Kirk v. Universal Underwriters of Texas Insurance

359 F. App'x 549
CourtCourt of Appeals for the Fifth Circuit
DecidedJanuary 7, 2010
Docket09-30299
StatusUnpublished

This text of 359 F. App'x 549 (Kirk v. Universal Underwriters of Texas Insurance) is published on Counsel Stack Legal Research, covering Court of Appeals for the Fifth Circuit primary law. Counsel Stack provides free access to over 12 million legal documents including statutes, case law, regulations, and constitutions.

Bluebook
Kirk v. Universal Underwriters of Texas Insurance, 359 F. App'x 549 (5th Cir. 2010).

Opinion

PER CURIAM: *

Appellant Danny Kirk appeals the district court’s order granting summary judgment in favor of Appellee Universal Underwriters of Texas Insurance Co. (“UUT”). Appellant argues that the insurance policy UUT issued to Olympic International Trucks, Inc. d/b/a Olympic Ideal Lease (“Olympic”) requires it to provide excess insurance to Kirk, who suffered injuries in an accident involving one of Olympic’s trucks. The district court granted summary judgment for UUT because an “escape clause” excused UUT from coverage where there was other insurance. Because UUT did not agree to provide excess insurance and because the escape clause is unambiguous, we affirm.

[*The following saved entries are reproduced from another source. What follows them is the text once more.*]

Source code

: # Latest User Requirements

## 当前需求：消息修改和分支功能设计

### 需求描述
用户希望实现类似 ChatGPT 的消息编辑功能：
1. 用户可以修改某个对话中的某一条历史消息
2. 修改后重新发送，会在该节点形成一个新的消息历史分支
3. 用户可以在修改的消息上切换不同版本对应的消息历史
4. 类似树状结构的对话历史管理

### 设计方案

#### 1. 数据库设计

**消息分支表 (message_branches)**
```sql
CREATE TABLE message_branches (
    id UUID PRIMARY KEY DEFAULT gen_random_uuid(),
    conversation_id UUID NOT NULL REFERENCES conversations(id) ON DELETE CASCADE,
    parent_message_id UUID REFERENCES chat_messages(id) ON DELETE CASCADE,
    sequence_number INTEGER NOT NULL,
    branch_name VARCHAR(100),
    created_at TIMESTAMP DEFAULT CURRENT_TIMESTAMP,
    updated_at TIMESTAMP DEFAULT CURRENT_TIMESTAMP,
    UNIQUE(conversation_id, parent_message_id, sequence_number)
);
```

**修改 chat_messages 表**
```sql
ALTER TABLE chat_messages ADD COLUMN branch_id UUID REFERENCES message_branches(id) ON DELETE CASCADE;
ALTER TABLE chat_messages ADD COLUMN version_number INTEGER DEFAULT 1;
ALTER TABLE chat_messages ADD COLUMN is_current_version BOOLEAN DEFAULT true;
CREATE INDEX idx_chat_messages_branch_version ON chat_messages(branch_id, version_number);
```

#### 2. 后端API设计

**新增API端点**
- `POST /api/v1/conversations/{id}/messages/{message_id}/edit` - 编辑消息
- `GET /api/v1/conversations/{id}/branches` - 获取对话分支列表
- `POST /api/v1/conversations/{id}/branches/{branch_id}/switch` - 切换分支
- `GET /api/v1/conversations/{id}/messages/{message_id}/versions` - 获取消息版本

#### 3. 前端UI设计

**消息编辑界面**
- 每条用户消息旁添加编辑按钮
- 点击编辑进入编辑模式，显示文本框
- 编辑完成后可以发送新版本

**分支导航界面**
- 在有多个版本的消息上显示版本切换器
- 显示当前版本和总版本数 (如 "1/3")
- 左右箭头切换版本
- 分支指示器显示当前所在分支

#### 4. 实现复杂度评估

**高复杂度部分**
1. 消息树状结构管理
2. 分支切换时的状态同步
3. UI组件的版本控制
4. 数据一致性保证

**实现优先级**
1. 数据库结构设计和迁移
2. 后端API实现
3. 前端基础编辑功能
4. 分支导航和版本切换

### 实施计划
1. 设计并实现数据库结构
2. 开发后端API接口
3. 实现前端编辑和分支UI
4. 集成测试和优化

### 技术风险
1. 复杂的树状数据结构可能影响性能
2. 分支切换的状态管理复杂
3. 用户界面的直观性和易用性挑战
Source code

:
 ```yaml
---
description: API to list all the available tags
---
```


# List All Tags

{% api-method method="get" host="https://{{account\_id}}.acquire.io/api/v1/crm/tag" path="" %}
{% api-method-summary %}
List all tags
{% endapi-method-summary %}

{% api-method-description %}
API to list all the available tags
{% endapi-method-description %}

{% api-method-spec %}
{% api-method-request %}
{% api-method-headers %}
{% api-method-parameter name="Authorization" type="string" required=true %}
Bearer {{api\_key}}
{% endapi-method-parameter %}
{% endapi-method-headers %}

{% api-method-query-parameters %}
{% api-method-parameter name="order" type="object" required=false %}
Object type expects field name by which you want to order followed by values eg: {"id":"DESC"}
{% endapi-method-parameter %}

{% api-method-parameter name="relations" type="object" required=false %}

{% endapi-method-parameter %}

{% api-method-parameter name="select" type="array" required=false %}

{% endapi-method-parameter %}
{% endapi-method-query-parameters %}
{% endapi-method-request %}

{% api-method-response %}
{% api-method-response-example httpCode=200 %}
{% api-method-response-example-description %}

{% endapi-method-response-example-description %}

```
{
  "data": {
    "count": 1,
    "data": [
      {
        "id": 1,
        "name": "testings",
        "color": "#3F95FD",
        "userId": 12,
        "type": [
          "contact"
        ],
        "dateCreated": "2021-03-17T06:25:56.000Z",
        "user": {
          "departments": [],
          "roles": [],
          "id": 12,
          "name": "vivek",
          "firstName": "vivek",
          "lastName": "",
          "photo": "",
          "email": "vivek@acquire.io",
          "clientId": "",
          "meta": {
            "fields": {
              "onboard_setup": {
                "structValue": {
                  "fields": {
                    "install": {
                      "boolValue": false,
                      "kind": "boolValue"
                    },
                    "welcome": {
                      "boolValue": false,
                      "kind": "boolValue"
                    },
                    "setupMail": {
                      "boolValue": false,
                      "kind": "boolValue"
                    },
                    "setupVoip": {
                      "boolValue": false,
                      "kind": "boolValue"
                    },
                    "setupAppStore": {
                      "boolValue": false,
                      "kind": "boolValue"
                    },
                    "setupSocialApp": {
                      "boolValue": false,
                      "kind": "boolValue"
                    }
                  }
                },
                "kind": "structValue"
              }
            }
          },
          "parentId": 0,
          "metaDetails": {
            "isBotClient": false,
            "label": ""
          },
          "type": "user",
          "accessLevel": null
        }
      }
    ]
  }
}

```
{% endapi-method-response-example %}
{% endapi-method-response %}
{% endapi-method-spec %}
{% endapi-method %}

*550 I. FACTUAL AND PROCEDURAL BACKGROUND

While driving a tractor-trailer for his employer Gulf Coast Building Supply (“Gulf Coast”), Steve Frank Coronado collided with a van driven by Kirk. Kirk was thrown from the van and suffered serious injury. Olympic owned the tractor-trailer Coronado drove, and leased it to Gulf Coast. The lease agreement required Gulf Coast to maintain $750,000 of liability insurance on the tractor-trailer. Gulf Coast obtained liability insurance on the tractor-trailer from Home State County Mutual Insurance Company (“Home State”). The Home State policy had a limit of $1,000,000.

At the time of the accident, UUT had issued Olympic a liability insurance policy (the “UUT Policy”) for Olympic’s garage operations, which covered Coronado’s tractor-trailer. Part 500 of the UUT Policy provided liability insurance to Olympic for injuries arising out of “garage operations” or “auto hazard.” Auto hazard included coverage of “[ajnyone else required by law to be an insured while using an auto under a lease or rental agreement, within the scope of [Olympic’s] permission.” The UUT Policy provided that it only covered Olympic’s lessees if “[a]t the time of the accident, the insurance required by the lease or rental agreement is not collectable.”

Kirk filed a diversity suit against Coronado, Gulf Coast, and Home State. The defendants filed a third party demand against UUT alleging that its policy provided excess coverage above the insurance provided to Gulf Coast by Home State. Kirk amended his complaint to name UUT as a defendant and alleged that UUT’s policy provided excess coverage. UUT moved to dismiss for failure to state a claim against Kirk, and in the alternative, for summary judgment. UUT moved for summary judgment against the other defendants.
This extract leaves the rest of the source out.